Following the Checkers’ untimely exit, Columbus went without a professional hockey team for a year. That ended when Charlie Finley, the owner of the NHL California Golden Seals and MLB Oakland Athletics, bought the IHL rights to a team in Columbus, naming it (also) the Golden Seals. After just two seasons of play, the Columbus Golden Seals were sold to a new owner, who renamed his team the Owls. Sadly, we have very few items related to the Golden Seals here at the OHC, although we do have a Seals game puck that was caught by a fan during a game!
The Owls played four more years in Columbus before relocating to Dayton after the 1976-77 season, a result of financial difficulties, poor attendance, and scheduling conflicts at the Fairgrounds Coliseum.[2] Neither the Checkers, Golden Seals, nor the Owls ever met with significant on-ice success while playing in Columbus, although the Owls did come within one game of winning the IHL championship a few years after leaving Columbus. Regarding the Owls’ representation at the collections table, I had a series of large images from what I believe was a preseason home game against an unknown visiting team; the photos themselves were originally from the Ohio AFL-CIO News-Tribune.
While presenting my collections table, visitors looking at the pictures frequently commented on the depicted players’ lack of helmets, an unthinkable practice in modern hockey. It took the 1968 on-ice death via head injury of Bill Masterson, an NHL player, to start the shift towards widespread helmet wearing. In spite of that event, helmets were still somewhat slow to catch on, and weren’t mandatory in the NHL until 1979. With that in mind, it’s not surprising to see Columbus’ players skating around without head protection as seen in many of the images we have in our collections.

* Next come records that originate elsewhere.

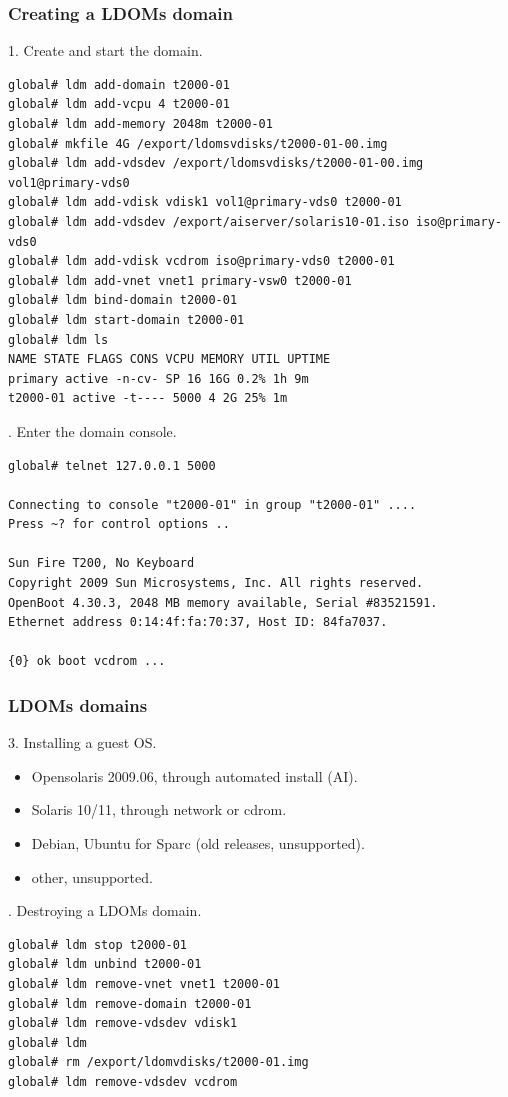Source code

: \documentclass{beamer}
\begin{document}
\begin{frame}[fragile]
\frametitle{Creating a LDOMs domain}

1. Create and start the domain.
\pause
{\tiny
\begin{verbatim}
global# ldm add-domain t2000-01
global# ldm add-vcpu 4 t2000-01
global# ldm add-memory 2048m t2000-01
global# mkfile 4G /export/ldomsvdisks/t2000-01-00.img 
global# ldm add-vdsdev /export/ldomsvdisks/t2000-01-00.img vol1@primary-vds0
global# ldm add-vdisk vdisk1 vol1@primary-vds0 t2000-01
global# ldm add-vdsdev /export/aiserver/solaris10-01.iso iso@primary-vds0
global# ldm add-vdisk vcdrom iso@primary-vds0 t2000-01
global# ldm add-vnet vnet1 primary-vsw0 t2000-01
global# ldm bind-domain t2000-01
global# ldm start-domain t2000-01
global# ldm ls
NAME STATE FLAGS CONS VCPU MEMORY UTIL UPTIME
primary active -n-cv- SP 16 16G 0.2% 1h 9m
t2000-01 active -t---- 5000 4 2G 25% 1m
\end{verbatim}
}
. Enter the domain console.
\pause
{\tiny
\begin{verbatim}
global# telnet 127.0.0.1 5000

Connecting to console "t2000-01" in group "t2000-01" ....
Press ~? for control options ..

Sun Fire T200, No Keyboard
Copyright 2009 Sun Microsystems, Inc. All rights reserved.
OpenBoot 4.30.3, 2048 MB memory available, Serial #83521591.
Ethernet address 0:14:4f:fa:70:37, Host ID: 84fa7037.

{0} ok boot vcdrom ...
\end{verbatim}
}

\end{frame}

\begin{frame}[fragile]
\frametitle{LDOMs domains}

3. Installing a guest OS.
\pause
\begin{itemize}
\item Opensolaris 2009.06, through automated install (AI).
\pause
\item Solaris 10/11, through network or cdrom.
\pause
\item Debian, Ubuntu for Sparc (old releases, unsupported).
\pause
\item other, unsupported.
\end{itemize}
. Destroying a LDOMs domain.
\pause

{\tiny
\begin{verbatim}
global# ldm stop t2000-01
global# ldm unbind t2000-01
global# ldm remove-vnet vnet1 t2000-01
global# ldm remove-domain t2000-01
global# ldm remove-vdsdev vdisk1
global# ldm 
global# rm /export/ldomvdisks/t2000-01.img
global# ldm remove-vdsdev vcdrom
\end{verbatim}
}

\end{frame}
\end{document}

While researching this topic, I came across a fun fact! It turns out Don Hay, a former head coach of my favorite NHL team, the Calgary Flames, played for the Owls in 1974-75. He was the Flames’ head coach for less than a full season before being fired, but I still think that’s pretty neat![3] And here’s another fun fact: the Calgary Flames started out as the Atlanta Flames before they moved to Calgary in 1980. The Atlanta Flames got their name because of the burning of Atlanta during the Civil War, an act carried out under the supervision of Gen. William Tecumseh Sherman of Lancaster, Ohio. Now that’s what I call an Ohio History Connection!